We Can Work it Out...

SQL for Linguists

Why should I learn SQL, I'm a linguist! Why not just manage data with a spreadsheet?

For one thing, SQL is kind of fun. It's neat to be able to ask a database complex questions. It will make you feel like a superhero.

More prosaically: consider a problem that all linguists have to deal with sooner or later: language names and language codes. You can put those into spreadsheets, but how do you combine the data from different lists, with possibly conflicting information? Those are the kinds of questions that can really only be answered with a relational database (or more spreadsheet-fu than I have or desire to acquire).
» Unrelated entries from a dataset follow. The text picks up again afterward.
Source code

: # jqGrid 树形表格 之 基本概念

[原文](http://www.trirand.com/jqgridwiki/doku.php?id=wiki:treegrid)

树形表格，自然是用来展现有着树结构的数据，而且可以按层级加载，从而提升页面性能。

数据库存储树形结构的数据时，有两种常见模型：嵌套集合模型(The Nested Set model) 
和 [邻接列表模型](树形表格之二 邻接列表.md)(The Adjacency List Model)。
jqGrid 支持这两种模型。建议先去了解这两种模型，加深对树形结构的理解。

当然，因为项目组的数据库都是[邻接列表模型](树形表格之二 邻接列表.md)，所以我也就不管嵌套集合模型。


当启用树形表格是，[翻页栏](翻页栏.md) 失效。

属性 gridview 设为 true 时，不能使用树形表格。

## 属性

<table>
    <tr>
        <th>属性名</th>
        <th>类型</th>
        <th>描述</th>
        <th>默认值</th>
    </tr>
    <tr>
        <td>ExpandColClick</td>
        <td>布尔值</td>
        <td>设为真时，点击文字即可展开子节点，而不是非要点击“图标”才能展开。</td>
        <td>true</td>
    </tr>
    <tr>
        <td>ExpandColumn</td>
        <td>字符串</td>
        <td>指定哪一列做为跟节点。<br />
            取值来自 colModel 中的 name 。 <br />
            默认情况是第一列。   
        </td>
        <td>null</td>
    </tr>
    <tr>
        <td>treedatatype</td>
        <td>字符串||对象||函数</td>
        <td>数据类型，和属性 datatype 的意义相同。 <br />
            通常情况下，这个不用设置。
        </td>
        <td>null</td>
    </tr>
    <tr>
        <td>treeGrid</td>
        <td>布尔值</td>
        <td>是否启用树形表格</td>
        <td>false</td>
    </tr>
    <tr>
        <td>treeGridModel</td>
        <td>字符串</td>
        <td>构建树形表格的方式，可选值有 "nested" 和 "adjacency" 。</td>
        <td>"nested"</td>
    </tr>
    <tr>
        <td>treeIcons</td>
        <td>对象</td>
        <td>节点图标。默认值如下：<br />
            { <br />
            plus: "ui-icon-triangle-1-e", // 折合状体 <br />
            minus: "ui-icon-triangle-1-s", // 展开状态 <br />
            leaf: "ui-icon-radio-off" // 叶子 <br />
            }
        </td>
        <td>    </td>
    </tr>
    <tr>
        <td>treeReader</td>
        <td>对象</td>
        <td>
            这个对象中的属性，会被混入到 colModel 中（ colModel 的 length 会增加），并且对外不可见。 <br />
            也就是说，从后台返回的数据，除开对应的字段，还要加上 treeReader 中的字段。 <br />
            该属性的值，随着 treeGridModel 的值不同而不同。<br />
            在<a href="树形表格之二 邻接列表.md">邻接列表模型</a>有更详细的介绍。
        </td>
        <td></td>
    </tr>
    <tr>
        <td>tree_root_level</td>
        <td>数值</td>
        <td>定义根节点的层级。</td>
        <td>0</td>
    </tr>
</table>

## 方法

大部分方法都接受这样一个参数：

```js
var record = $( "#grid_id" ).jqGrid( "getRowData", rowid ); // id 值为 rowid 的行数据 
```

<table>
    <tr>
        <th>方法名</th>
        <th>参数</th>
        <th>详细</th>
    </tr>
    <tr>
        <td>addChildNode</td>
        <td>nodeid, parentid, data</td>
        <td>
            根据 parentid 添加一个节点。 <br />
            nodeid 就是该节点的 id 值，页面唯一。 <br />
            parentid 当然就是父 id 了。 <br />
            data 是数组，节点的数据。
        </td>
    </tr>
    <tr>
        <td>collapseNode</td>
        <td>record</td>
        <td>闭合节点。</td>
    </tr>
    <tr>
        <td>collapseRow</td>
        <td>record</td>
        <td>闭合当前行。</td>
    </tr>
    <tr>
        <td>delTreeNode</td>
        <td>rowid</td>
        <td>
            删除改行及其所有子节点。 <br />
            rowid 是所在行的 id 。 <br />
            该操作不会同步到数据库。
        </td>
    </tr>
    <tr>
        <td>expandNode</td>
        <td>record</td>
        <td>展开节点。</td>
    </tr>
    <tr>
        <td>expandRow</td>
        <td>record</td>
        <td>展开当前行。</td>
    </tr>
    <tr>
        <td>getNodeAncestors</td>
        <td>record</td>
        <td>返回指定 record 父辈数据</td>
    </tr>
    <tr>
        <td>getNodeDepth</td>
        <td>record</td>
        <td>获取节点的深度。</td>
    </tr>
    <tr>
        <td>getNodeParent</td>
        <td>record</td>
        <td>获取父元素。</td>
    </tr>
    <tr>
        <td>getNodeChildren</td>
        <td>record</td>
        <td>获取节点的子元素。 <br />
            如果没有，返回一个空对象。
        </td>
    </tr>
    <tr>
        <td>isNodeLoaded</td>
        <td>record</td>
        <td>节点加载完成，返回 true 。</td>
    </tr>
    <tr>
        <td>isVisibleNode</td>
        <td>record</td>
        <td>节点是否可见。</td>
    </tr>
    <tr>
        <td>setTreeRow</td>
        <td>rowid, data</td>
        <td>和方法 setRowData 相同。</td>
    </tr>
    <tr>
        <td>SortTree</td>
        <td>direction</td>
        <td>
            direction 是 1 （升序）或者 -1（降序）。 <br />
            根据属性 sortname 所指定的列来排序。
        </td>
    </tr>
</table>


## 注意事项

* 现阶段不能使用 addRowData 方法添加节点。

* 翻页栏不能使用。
I find that it's easier for me to care about databases if I'm actually interested in the data. Hence this tutorial: we're going to use SQL to take a look at the WALS.info database.

Wals.info is an amazing web-based resource for cataloging the linguistic features of the languages of the world. Anyone interested in language or linguistics should check it out.

In a flurry of forward-thinking, the fine folks at WALS have made the SQL database behind their website available for (non-commercial) use: the page Exporting WALS Data explains how to download the file devdata.sqlite.

We're going to use some basic SQL to see what we can learn from this database.

I'm not going to cover the details of installing sqlite, since it's explained on lots of websites, one of which covers your platform.

Tell Me What You See: Accessing the database

At a terminal, change to the directory where you have the sqlite database you downloaded. It should be called devdata.sqlite.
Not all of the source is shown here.